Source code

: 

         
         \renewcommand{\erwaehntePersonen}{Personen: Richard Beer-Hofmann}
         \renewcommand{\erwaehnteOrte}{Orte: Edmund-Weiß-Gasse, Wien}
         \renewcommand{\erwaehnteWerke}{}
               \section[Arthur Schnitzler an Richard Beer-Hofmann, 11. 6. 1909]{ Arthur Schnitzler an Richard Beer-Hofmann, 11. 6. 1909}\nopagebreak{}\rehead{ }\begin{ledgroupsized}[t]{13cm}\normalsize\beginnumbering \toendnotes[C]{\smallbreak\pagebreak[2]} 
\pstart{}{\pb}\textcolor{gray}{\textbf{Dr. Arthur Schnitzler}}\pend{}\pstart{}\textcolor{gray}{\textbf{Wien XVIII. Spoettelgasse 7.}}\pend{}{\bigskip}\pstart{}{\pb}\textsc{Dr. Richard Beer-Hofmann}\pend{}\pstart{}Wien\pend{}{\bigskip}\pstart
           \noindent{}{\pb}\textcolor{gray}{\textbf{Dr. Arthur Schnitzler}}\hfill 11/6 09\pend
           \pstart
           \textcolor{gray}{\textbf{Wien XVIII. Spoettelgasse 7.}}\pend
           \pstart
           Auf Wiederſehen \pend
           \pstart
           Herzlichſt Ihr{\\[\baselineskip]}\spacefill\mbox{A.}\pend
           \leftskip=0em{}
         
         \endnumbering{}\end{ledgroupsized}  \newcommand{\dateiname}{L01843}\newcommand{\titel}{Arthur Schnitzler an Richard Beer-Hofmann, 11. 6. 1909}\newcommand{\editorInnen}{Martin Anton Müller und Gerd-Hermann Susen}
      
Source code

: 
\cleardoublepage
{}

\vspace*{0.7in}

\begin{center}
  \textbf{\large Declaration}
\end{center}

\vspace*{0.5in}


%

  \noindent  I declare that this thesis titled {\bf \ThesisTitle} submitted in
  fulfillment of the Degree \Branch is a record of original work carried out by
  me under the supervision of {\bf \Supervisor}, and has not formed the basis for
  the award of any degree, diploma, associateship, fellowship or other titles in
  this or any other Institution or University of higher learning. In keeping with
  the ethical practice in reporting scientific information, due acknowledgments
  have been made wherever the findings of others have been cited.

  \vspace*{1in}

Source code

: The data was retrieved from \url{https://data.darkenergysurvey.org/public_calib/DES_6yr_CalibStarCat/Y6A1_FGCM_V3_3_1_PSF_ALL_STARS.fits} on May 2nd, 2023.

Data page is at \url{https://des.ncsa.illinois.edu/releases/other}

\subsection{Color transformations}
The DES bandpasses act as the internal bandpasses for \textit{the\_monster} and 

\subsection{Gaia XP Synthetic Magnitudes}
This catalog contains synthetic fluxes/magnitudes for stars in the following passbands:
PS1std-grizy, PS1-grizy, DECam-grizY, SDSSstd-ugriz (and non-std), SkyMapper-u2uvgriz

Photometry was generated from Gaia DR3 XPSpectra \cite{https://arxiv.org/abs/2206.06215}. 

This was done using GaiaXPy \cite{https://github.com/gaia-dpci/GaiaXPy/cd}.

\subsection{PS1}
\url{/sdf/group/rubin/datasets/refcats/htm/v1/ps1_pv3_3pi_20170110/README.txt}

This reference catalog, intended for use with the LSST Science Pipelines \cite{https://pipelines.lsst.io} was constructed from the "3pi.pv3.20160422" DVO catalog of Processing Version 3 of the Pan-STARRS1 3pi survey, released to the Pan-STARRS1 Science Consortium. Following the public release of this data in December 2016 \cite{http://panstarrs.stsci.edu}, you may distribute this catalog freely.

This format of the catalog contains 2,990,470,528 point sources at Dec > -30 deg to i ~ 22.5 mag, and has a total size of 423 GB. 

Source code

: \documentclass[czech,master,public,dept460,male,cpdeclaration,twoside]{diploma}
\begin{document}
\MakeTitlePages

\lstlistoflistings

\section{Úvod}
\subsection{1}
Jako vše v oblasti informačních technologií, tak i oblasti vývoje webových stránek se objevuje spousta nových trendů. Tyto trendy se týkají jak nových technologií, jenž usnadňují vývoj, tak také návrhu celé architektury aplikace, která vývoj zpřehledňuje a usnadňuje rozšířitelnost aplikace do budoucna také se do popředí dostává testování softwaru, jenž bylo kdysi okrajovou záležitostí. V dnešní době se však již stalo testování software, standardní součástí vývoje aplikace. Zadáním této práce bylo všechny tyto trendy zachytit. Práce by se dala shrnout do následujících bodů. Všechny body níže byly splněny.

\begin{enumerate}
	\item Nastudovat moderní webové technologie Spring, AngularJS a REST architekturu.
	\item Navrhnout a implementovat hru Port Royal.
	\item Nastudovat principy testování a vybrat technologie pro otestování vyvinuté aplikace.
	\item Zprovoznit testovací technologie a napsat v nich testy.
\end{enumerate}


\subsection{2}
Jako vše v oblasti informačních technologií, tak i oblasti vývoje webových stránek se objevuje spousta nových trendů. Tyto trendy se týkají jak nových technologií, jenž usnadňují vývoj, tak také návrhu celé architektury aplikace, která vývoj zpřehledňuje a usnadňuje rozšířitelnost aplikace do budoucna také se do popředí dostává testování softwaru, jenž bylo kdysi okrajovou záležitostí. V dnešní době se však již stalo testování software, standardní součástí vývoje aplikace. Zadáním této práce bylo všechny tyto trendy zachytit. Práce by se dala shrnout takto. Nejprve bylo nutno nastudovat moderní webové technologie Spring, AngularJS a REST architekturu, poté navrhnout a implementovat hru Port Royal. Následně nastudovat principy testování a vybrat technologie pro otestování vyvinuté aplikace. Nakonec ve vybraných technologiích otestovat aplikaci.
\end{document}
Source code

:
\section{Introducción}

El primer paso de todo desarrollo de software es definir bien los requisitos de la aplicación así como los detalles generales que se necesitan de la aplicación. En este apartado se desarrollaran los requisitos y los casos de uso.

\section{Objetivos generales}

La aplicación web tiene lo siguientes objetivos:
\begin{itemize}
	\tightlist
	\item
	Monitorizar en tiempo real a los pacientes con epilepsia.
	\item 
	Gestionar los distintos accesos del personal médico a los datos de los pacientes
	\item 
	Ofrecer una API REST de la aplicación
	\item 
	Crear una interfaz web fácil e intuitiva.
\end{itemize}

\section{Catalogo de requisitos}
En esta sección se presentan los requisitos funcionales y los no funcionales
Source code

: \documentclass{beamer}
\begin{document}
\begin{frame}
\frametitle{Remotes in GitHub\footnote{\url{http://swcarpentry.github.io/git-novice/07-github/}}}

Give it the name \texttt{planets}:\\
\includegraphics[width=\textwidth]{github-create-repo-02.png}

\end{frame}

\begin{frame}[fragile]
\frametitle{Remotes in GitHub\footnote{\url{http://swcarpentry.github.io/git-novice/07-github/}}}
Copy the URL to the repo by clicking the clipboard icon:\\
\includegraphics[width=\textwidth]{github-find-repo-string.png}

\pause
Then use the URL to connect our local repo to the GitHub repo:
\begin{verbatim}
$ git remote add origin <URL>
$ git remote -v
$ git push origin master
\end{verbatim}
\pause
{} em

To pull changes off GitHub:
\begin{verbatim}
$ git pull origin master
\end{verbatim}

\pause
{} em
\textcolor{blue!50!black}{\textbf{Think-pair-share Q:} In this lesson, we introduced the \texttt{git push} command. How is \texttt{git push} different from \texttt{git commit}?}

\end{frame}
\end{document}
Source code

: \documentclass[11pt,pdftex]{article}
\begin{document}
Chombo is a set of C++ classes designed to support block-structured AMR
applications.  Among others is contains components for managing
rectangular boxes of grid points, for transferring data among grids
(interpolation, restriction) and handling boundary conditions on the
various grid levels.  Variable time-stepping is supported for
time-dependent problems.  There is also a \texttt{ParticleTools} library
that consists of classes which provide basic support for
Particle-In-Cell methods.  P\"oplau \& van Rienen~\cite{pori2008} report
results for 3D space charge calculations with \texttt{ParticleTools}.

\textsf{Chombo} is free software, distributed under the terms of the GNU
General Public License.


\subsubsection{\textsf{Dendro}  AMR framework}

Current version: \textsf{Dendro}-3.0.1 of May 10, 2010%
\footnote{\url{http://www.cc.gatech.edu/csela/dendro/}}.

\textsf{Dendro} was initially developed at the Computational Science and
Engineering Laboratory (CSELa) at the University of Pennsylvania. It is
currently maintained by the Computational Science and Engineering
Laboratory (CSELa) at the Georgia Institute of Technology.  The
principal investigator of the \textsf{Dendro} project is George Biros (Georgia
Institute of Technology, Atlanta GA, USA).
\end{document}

++++++++++++++++++++

Reproduce only this range: the first line of the data above through the line with "May 2nd, 2023.", both included, exactly as written.

* [ANSWER BOX]
Source code

: 

         
         \renewcommand{\erwaehntePersonen}{Personen: Richard Beer-Hofmann}
         \renewcommand{\erwaehnteOrte}{Orte: Edmund-Weiß-Gasse, Wien}
         \renewcommand{\erwaehnteWerke}{}
               \section[Arthur Schnitzler an Richard Beer-Hofmann, 11. 6. 1909]{ Arthur Schnitzler an Richard Beer-Hofmann, 11. 6. 1909}\nopagebreak{}\rehead{ }\begin{ledgroupsized}[t]{13cm}\normalsize\beginnumbering \toendnotes[C]{\smallbreak\pagebreak[2]} 
\pstart{}{\pb}\textcolor{gray}{\textbf{Dr. Arthur Schnitzler}}\pend{}\pstart{}\textcolor{gray}{\textbf{Wien XVIII. Spoettelgasse 7.}}\pend{}{\bigskip}\pstart{}{\pb}\textsc{Dr. Richard Beer-Hofmann}\pend{}\pstart{}Wien\pend{}{\bigskip}\pstart
           \noindent{}{\pb}\textcolor{gray}{\textbf{Dr. Arthur Schnitzler}}\hfill 11/6 09\pend
           \pstart
           \textcolor{gray}{\textbf{Wien XVIII. Spoettelgasse 7.}}\pend
           \pstart
           Auf Wiederſehen \pend
           \pstart
           Herzlichſt Ihr{\\[\baselineskip]}\spacefill\mbox{A.}\pend
           \leftskip=0em{}
         
         \endnumbering{}\end{ledgroupsized}  \newcommand{\dateiname}{L01843}\newcommand{\titel}{Arthur Schnitzler an Richard Beer-Hofmann, 11. 6. 1909}\newcommand{\editorInnen}{Martin Anton Müller und Gerd-Hermann Susen}
      
Source code

: 
\cleardoublepage
{}

\vspace*{0.7in}

\begin{center}
  \textbf{\large Declaration}
\end{center}

\vspace*{0.5in}


%

  \noindent  I declare that this thesis titled {\bf \ThesisTitle} submitted in
  fulfillment of the Degree \Branch is a record of original work carried out by
  me under the supervision of {\bf \Supervisor}, and has not formed the basis for
  the award of any degree, diploma, associateship, fellowship or other titles in
  this or any other Institution or University of higher learning. In keeping with
  the ethical practice in reporting scientific information, due acknowledgments
  have been made wherever the findings of others have been cited.

  \vspace*{1in}

Source code

: The data was retrieved from \url{https://data.darkenergysurvey.org/public_calib/DES_6yr_CalibStarCat/Y6A1_FGCM_V3_3_1_PSF_ALL_STARS.fits} on May 2nd, 2023.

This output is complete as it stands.